SOURCE INFORMATION
☆ ☆ ☆ ☆
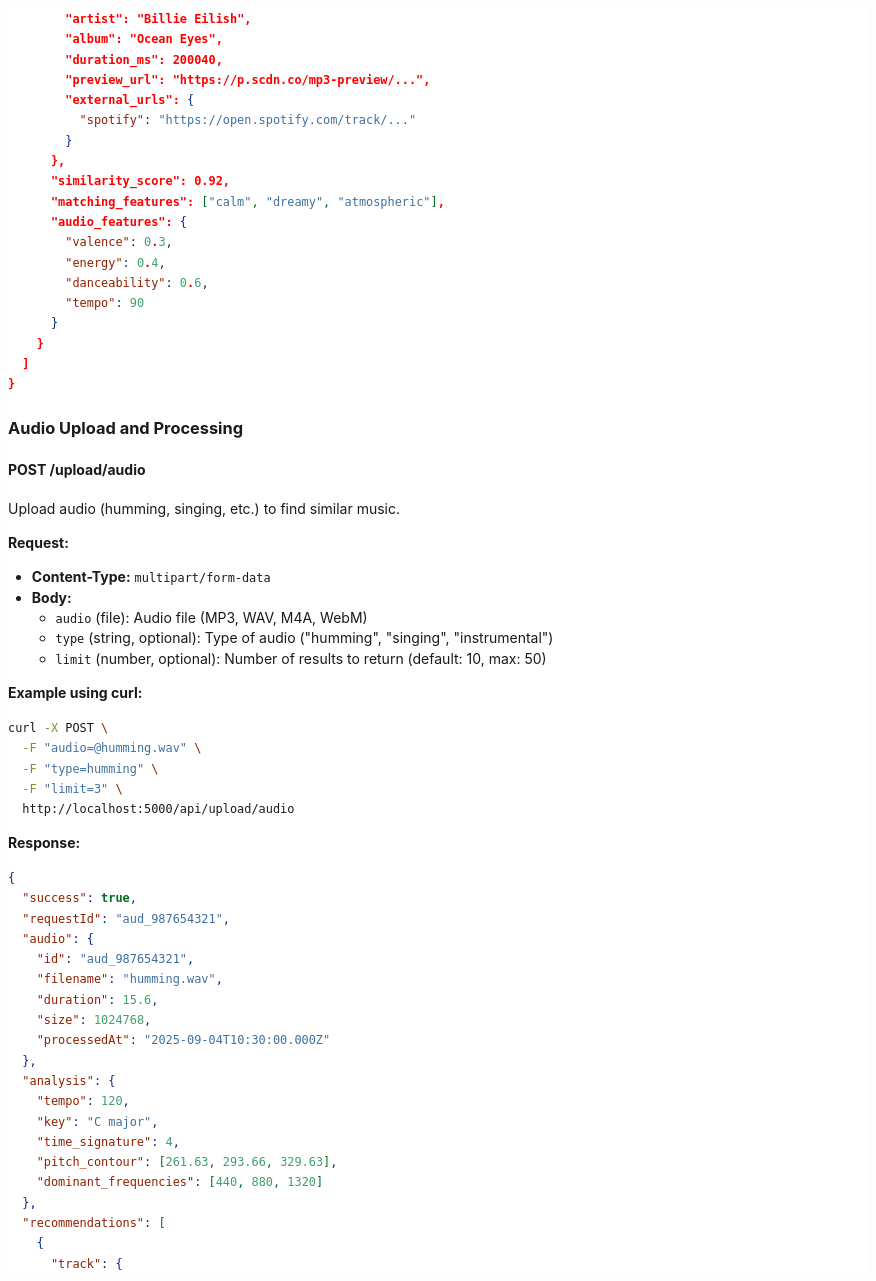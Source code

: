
 ```json
        "artist": "Billie Eilish",
        "album": "Ocean Eyes",
        "duration_ms": 200040,
        "preview_url": "https://p.scdn.co/mp3-preview/...",
        "external_urls": {
          "spotify": "https://open.spotify.com/track/..."
        }
      },
      "similarity_score": 0.92,
      "matching_features": ["calm", "dreamy", "atmospheric"],
      "audio_features": {
        "valence": 0.3,
        "energy": 0.4,
        "danceability": 0.6,
        "tempo": 90
      }
    }
  ]
}
```

### Audio Upload and Processing

#### POST /upload/audio

Upload audio (humming, singing, etc.) to find similar music.

**Request:**
- **Content-Type:** `multipart/form-data`
- **Body:**
  - `audio` (file): Audio file (MP3, WAV, M4A, WebM)
  - `type` (string, optional): Type of audio ("humming", "singing", "instrumental")
  - `limit` (number, optional): Number of results to return (default: 10, max: 50)

**Example using curl:**
```bash
curl -X POST \
  -F "audio=@humming.wav" \
  -F "type=humming" \
  -F "limit=3" \
  http://localhost:5000/api/upload/audio
```

**Response:**
```json
{
  "success": true,
  "requestId": "aud_987654321",
  "audio": {
    "id": "aud_987654321",
    "filename": "humming.wav",
    "duration": 15.6,
    "size": 1024768,
    "processedAt": "2025-09-04T10:30:00.000Z"
  },
  "analysis": {
    "tempo": 120,
    "key": "C major",
    "time_signature": 4,
    "pitch_contour": [261.63, 293.66, 329.63],
    "dominant_frequencies": [440, 880, 1320]
  },
  "recommendations": [
    {
      "track": {
```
☆ ☆ ☆ ☆
Would you show each line of the material above that contains the string "https"?

        "preview_url": "https://p.scdn.co/mp3-preview/...",
          "spotify": "https://open.spotify.com/track/..."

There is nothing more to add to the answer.